Task brief: All entries below are to be retyped in full, precisely as they appear.

Stored data entries:

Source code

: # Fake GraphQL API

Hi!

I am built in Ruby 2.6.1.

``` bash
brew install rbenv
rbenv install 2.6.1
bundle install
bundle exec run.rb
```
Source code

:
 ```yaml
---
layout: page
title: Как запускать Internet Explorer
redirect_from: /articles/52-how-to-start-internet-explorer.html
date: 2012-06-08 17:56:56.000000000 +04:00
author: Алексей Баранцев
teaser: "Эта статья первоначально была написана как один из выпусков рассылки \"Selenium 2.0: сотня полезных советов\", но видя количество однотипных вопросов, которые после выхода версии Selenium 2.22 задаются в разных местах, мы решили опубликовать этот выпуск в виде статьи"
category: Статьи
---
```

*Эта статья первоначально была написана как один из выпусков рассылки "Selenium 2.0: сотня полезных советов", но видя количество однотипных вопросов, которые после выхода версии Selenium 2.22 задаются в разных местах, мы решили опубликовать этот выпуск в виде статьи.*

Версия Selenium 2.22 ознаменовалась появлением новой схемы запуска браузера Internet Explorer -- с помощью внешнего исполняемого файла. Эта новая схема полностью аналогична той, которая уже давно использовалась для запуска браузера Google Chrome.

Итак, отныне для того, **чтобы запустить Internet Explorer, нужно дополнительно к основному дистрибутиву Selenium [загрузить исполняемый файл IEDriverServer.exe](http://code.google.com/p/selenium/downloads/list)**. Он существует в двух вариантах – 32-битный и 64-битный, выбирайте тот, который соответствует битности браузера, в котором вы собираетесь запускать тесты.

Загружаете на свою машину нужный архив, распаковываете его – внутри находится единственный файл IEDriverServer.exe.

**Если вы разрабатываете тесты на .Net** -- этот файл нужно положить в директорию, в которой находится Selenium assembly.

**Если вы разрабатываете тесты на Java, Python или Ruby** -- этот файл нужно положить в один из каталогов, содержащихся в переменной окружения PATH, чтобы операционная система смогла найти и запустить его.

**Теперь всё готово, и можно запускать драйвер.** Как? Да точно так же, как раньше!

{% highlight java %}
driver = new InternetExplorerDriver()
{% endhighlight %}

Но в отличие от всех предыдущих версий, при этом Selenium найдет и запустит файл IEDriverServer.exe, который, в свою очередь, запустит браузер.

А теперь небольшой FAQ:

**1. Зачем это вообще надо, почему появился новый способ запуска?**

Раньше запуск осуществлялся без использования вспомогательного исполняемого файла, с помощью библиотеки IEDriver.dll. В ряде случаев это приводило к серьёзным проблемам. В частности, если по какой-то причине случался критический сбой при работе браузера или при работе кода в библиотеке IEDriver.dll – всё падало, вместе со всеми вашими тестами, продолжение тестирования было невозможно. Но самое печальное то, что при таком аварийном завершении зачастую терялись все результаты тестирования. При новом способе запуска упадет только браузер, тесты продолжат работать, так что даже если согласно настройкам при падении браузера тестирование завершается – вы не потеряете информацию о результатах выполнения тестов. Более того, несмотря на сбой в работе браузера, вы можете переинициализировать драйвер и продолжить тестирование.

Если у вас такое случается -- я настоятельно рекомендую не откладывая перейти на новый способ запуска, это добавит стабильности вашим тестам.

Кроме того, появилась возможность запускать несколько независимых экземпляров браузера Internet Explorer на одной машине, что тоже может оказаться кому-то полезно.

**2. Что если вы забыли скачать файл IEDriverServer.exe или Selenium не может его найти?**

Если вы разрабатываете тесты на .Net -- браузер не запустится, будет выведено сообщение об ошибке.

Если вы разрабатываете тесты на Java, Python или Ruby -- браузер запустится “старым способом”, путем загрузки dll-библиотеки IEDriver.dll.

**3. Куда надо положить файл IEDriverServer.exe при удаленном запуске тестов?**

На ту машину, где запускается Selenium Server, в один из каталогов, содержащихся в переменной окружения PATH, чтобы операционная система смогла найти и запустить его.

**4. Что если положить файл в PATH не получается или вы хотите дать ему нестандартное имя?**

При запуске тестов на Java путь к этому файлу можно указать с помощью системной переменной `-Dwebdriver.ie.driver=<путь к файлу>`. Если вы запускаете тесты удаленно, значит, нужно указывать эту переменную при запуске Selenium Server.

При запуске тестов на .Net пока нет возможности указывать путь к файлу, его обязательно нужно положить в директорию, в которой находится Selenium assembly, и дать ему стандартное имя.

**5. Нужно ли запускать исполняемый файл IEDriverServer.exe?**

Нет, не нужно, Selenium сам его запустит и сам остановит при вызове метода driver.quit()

Response for this exercise:
Source code

: # Fake GraphQL API

Hi!

I am built in Ruby 2.6.1.

``` bash
brew install rbenv
rbenv install 2.6.1
bundle install
bundle exec run.rb
```
Source code

:
 ```yaml
---
layout: page
title: Как запускать Internet Explorer
redirect_from: /articles/52-how-to-start-internet-explorer.html
date: 2012-06-08 17:56:56.000000000 +04:00
author: Алексей Баранцев
teaser: "Эта статья первоначально была написана как один из выпусков рассылки \"Selenium 2.0: сотня полезных советов\", но видя количество однотипных вопросов, которые после выхода версии Selenium 2.22 задаются в разных местах, мы решили опубликовать этот выпуск в виде статьи"
category: Статьи
---
```

*Эта статья первоначально была написана как один из выпусков рассылки "Selenium 2.0: сотня полезных советов", но видя количество однотипных вопросов, которые после выхода версии Selenium 2.22 задаются в разных местах, мы решили опубликовать этот выпуск в виде статьи.*

Версия Selenium 2.22 ознаменовалась появлением новой схемы запуска браузера Internet Explorer -- с помощью внешнего исполняемого файла. Эта новая схема полностью аналогична той, которая уже давно использовалась для запуска браузера Google Chrome.

Итак, отныне для того, **чтобы запустить Internet Explorer, нужно дополнительно к основному дистрибутиву Selenium [загрузить исполняемый файл IEDriverServer.exe](http://code.google.com/p/selenium/downloads/list)**. Он существует в двух вариантах – 32-битный и 64-битный, выбирайте тот, который соответствует битности браузера, в котором вы собираетесь запускать тесты.

Загружаете на свою машину нужный архив, распаковываете его – внутри находится единственный файл IEDriverServer.exe.

**Если вы разрабатываете тесты на .Net** -- этот файл нужно положить в директорию, в которой находится Selenium assembly.

**Если вы разрабатываете тесты на Java, Python или Ruby** -- этот файл нужно положить в один из каталогов, содержащихся в переменной окружения PATH, чтобы операционная система смогла найти и запустить его.

**Теперь всё готово, и можно запускать драйвер.** Как? Да точно так же, как раньше!

{% highlight java %}
driver = new InternetExplorerDriver()
{% endhighlight %}

Но в отличие от всех предыдущих версий, при этом Selenium найдет и запустит файл IEDriverServer.exe, который, в свою очередь, запустит браузер.

А теперь небольшой FAQ:

**1. Зачем это вообще надо, почему появился новый способ запуска?**

Раньше запуск осуществлялся без использования вспомогательного исполняемого файла, с помощью библиотеки IEDriver.dll. В ряде случаев это приводило к серьёзным проблемам. В частности, если по какой-то причине случался критический сбой при работе браузера или при работе кода в библиотеке IEDriver.dll – всё падало, вместе со всеми вашими тестами, продолжение тестирования было невозможно. Но самое печальное то, что при таком аварийном завершении зачастую терялись все результаты тестирования. При новом способе запуска упадет только браузер, тесты продолжат работать, так что даже если согласно настройкам при падении браузера тестирование завершается – вы не потеряете информацию о результатах выполнения тестов. Более того, несмотря на сбой в работе браузера, вы можете переинициализировать драйвер и продолжить тестирование.

Если у вас такое случается -- я настоятельно рекомендую не откладывая перейти на новый способ запуска, это добавит стабильности вашим тестам.

Кроме того, появилась возможность запускать несколько независимых экземпляров браузера Internet Explorer на одной машине, что тоже может оказаться кому-то полезно.

**2. Что если вы забыли скачать файл IEDriverServer.exe или Selenium не может его найти?**

Если вы разрабатываете тесты на .Net -- браузер не запустится, будет выведено сообщение об ошибке.

Если вы разрабатываете тесты на Java, Python или Ruby -- браузер запустится “старым способом”, путем загрузки dll-библиотеки IEDriver.dll.

**3. Куда надо положить файл IEDriverServer.exe при удаленном запуске тестов?**

На ту машину, где запускается Selenium Server, в один из каталогов, содержащихся в переменной окружения PATH, чтобы операционная система смогла найти и запустить его.

**4. Что если положить файл в PATH не получается или вы хотите дать ему нестандартное имя?**

При запуске тестов на Java путь к этому файлу можно указать с помощью системной переменной `-Dwebdriver.ie.driver=<путь к файлу>`. Если вы запускаете тесты удаленно, значит, нужно указывать эту переменную при запуске Selenium Server.

При запуске тестов на .Net пока нет возможности указывать путь к файлу, его обязательно нужно положить в директорию, в которой находится Selenium assembly, и дать ему стандартное имя.

**5. Нужно ли запускать исполняемый файл IEDriverServer.exe?**

Нет, не нужно, Selenium сам его запустит и сам остановит при вызове метода driver.quit()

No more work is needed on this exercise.